- Aim of the task
Copy the listing below line for line, from its opening line to the one with "- pip install -r requirements.txt", both included; stop there.

|---|

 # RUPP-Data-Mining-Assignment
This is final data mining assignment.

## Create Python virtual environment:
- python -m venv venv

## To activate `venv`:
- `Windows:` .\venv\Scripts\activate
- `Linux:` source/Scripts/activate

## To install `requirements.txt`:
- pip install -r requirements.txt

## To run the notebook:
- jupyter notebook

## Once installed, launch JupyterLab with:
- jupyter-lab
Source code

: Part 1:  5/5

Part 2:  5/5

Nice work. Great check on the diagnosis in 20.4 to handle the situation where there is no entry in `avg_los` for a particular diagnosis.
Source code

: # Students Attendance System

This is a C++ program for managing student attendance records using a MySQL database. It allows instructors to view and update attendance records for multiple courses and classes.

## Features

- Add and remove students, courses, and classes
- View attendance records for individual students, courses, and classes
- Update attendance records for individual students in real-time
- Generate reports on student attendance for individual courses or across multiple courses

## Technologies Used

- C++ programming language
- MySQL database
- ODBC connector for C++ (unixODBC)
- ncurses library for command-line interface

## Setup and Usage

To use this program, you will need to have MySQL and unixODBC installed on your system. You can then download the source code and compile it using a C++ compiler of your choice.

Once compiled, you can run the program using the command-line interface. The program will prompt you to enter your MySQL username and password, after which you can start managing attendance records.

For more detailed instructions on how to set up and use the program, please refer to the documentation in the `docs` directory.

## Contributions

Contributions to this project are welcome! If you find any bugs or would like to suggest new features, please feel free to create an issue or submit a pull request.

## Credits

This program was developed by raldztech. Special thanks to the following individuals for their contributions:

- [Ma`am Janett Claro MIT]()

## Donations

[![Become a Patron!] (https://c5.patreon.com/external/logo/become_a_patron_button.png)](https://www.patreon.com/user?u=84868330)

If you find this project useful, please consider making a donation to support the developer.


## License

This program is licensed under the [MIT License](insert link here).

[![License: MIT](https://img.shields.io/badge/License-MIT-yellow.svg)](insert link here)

|---|

- Exercise result
 # RUPP-Data-Mining-Assignment
This is final data mining assignment.

## Create Python virtual environment:
- python -m venv venv

## To activate `venv`:
- `Windows:` .\venv\Scripts\activate
- `Linux:` source/Scripts/activate

## To install `requirements.txt`:
- pip install -r requirements.txt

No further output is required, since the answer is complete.